On 15/07/2017 11:33 AM, Anthony Damico wrote:
hi, i realized that the segfault happens on the text file in a new R
session.  so, creating the segfault-generating text file requires a
contributed package, but prompting the actual segfault does not --
pretty sure that means this is a base R bug?  submitted here:
https://bugs.r-project.org/bugzilla3/show_bug.cgi?id=17311  hopefully i
am not doing something remarkably stupid.  the text file itself is 4GB
so cannot upload it to bugzilla, and from the R_AllocStringBugger error
in the previous message, i think most or all of it needs to be there to
trigger the segfault.  thanks!

Hopefully someone can debug it with the info you provided.

Duncan Murdoch


On Sat, Jul 15, 2017 at 10:32 AM, Anthony Damico <ajdam...@gmail.com
<mailto:ajdam...@gmail.com>> wrote:

    hi, thanks Dr. Murdoch


    i'd appreciate if anyone on r-help could help me narrow this down?
    i believe the segfault occurs because there's a single line with 4GB
    and also embedded nuls, but i am not sure how to artificially
    construct that?


    the lodown package can be removed from my example..  it is just for
    file download cacheing, so `lodown::cachaca` can be replaced with
    `download.file`  my current example requires a huge download, so
    sort of painful to repeat but i'm pretty confident that's not the issue.
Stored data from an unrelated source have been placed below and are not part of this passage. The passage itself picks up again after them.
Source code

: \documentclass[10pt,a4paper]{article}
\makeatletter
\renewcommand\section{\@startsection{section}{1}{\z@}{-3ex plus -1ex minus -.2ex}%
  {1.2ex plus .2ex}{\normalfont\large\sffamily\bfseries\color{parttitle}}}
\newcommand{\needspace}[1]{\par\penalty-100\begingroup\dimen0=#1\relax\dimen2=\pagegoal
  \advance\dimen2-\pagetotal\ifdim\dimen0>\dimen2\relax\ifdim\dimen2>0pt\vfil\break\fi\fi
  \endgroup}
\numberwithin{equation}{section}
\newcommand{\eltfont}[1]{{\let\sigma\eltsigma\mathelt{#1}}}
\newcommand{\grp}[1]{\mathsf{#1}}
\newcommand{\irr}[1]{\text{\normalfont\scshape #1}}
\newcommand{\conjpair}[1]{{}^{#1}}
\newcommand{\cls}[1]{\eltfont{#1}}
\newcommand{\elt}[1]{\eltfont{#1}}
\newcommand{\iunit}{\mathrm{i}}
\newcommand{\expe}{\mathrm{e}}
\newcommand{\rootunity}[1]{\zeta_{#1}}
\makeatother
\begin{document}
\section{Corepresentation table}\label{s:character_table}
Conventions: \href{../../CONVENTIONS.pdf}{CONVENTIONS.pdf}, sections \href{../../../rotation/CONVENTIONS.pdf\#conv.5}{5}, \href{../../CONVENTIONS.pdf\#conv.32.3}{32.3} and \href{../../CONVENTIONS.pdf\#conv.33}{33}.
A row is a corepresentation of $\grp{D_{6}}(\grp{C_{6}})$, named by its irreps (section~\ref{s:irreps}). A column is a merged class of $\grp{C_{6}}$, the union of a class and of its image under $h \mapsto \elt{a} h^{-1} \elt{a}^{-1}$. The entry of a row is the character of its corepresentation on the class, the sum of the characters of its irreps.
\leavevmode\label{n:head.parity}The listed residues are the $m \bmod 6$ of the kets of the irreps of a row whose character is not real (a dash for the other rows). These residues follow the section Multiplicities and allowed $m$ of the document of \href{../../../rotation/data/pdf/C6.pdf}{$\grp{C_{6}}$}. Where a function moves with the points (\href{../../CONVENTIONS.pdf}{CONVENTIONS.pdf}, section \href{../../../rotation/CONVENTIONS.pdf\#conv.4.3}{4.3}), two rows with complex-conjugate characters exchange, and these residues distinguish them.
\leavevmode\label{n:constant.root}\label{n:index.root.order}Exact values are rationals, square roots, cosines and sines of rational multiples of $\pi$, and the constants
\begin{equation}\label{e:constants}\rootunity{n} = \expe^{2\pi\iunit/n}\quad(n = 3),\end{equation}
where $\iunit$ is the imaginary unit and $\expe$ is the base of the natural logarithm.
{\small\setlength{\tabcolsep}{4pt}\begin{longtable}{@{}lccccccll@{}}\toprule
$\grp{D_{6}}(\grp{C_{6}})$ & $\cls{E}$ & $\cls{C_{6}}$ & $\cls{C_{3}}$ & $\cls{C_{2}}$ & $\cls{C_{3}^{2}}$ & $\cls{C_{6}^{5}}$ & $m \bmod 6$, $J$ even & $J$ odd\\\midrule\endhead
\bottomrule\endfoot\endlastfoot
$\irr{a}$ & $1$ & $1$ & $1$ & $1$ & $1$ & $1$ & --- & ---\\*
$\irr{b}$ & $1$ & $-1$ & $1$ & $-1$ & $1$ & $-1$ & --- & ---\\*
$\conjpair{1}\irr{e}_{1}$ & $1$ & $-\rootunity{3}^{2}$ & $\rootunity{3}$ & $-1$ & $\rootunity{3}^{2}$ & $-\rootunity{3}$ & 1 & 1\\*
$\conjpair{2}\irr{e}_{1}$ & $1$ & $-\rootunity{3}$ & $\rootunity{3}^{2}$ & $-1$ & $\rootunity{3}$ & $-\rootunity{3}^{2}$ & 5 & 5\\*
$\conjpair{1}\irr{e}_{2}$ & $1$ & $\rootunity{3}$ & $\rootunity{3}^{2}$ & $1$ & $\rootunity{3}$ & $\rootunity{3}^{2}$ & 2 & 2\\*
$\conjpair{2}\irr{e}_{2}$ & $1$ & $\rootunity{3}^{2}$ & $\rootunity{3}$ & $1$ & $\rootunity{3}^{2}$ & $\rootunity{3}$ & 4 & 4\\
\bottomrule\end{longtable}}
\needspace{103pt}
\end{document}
    the archive::archive_extract() function unzips a (probably corrupt)
    .RAR file and creates a text file with 80,937 lines.  this file is 4GB:

        > file.size(infile)
        [1] 4078192743 <tel:(407)%20819-2743>


    i am pretty sure that nearly all of that 4GB is contained on a
    single line in the file.  here's what happens when i create a file
    connection and scan through..

        > file_con <- file( infile , 'r' )
        >
        > first_80936_lines <- readLines( file_con , n = 80936 )
        > scan( w , n = 1 , what = character() )
        Read 1 item
        [1] "1000023930632009"
        > scan( w , n = 1 , what = character() )
        Read 1 item
        [1] "36F2924009PAULO"
        > scan( w , n = 1 , what = character() )
        Read 1 item
        [1] "AFONSO"
        > scan( w , n = 1 , what = character() )
        Read 1 item
        [1] "BA11"
        > scan( w , n = 1 , what = character() )
        Read 1 item
        [1] "00000"
        > scan( w , n = 1 , what = character() )
        Read 1 item
        [1] "00"
        > scan( w , n = 1 , what = character() )
        Read 1 item
        [1] "2924009PAULO"
        > scan( w , n = 1 , what = character() )
        Read 1 item
        [1] "AFONSO"
        > scan( w , n = 1 , what = character() )
        Read 1 item
        [1] "BA1111"
        > scan( w , n = 1 , what = character() )
        Read 1 item
        [1] "467.20"
        > scan( w , n = 1 , what = character() )
        Read 1 item
        [1] "346.10"
        > scan( w , n = 1 , what = character() )
        Read 1 item
        [1] "414.40"
        > scan( w , n = 1 , what = character() )
        Error in scan(w, n = 1, what = character()) :
          could not allocate memory (2048 Mb) in C function
    'R_AllocStringBuffer'



    making a huge single-line file does not reproduce the problem, i
    think the embedded nuls have something to do with it--


        # WARNING do not run with less than 64GB RAM
        tf <- tempfile()
        a <- rep( "a" , 1000000000 )
        b <- paste( a , collapse = '' )
        writeLines( b , tf ) ; rm( b ) ; gc()
        d <- readLines( tf )



    On Sat, Jul 15, 2017 at 9:17 AM, Duncan Murdoch
    <murdoch.dun...@gmail.com <mailto:murdoch.dun...@gmail.com>> wrote:

        On 15/07/2017 7:35 AM, Anthony Damico wrote:

            hello, the last line of the code below causes a segfault for
            me on 3.4.1.
            i think i should submit to https://bugs.r-project.org/
            unless others have
            advice?  thanks


        Segfaults are usually worth reporting as bugs.  Try to come up
        with a self-contained example, not using the lodown and archive
        packages.  I imagine you can do this by uploading the file you
        downloaded, or enough of a subset of it to trigger the
        segfault.  If you can't do that, then likely the bug is with one
        of those packages, not with R.

        Duncan Murdoch






            install.packages( "devtools" )
            devtools::install_github("ajdamico/lodown")
            devtools::install_github("jimhester/archive")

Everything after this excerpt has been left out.